Certain index types, including filtered indexes, clustered indexes, and indexed views, are not suggested.

The Database Engine Tuning Advisor, covered next, addresses some of these shortcomings.

Database Engine Tuning Advisor

The Database Engine Tuning Advisor, accessible in the Performance Tools folder of the Microsoft SQL Server 2008 program group, analyzes workload from either a T-SQL file or SQL Trace file/table. T-SQL files are typically used to analyze a limited set of commands, whereas SQL traces, are used to analyze workload over a period of time, for example, a 24-hour period covering typical production activity.

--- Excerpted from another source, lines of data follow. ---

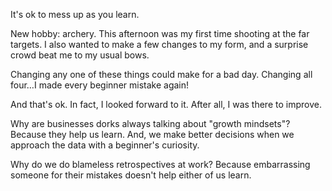 It's ok to mess up as you learn.

New hobby: archery. This afternoon was my first time shooting at the far targets. I also wanted to make a few changes to my form, and a surprise crowd beat me to my usual bows.

Changing any one of these things could make for a bad day. Changing all four…I made every beginner mistake again!

And that's ok. In fact, I looked forward to it. After all, I was there to improve.

Why are businesses dorks always talking about "growth mindsets"? Because they help us learn. And, we make better decisions when we approach the data with a beginner's curiosity.

Why do we do blameless retrospectives at work? Because embarrassing someone for their mistakes doesn't help either of us learn.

Once the workload input has been specified, options can be configured to limit the scope of recommendations that the tuning advisor will consider. Figure 6 shows the broad range of options available for consideration.

Figure 6. The Database Engine Tuning Advisor can be used to examine a workload and suggest various index types to improve performance.

As shown in figure 6, the analysis options are far greater than what can be achieved using the missing index DMVs that we covered earlier. Further, the analysis can be based on a wide range of production activity captured in a trace file (or table) for future analysis.

Once the workload input has been selected and a target database chosen, analysis can begin. When the analysis is complete, recommendations can be viewed, an example of which is shown in figure 7

One of the clear advantages of using the tuning advisor over other index analysis methods is the ease with which the recommendations can be turned into actual T-SQL code for implementation. As shown in figure 7, you can click the Definition column to display the appropriate T-SQL code to effect the recommendation. Further, the tool can be used for recommendations on indexes to drop as well as those to add.

As per the recommendations from the missing index DMVs, you should carefully consider indexes suggested by the tuning advisor before implementing them. Among others, considerations include these:

Is the workload sufficient to cover the full range of production activity?
Can the suggested recommendations be load/volume tested before production implementation?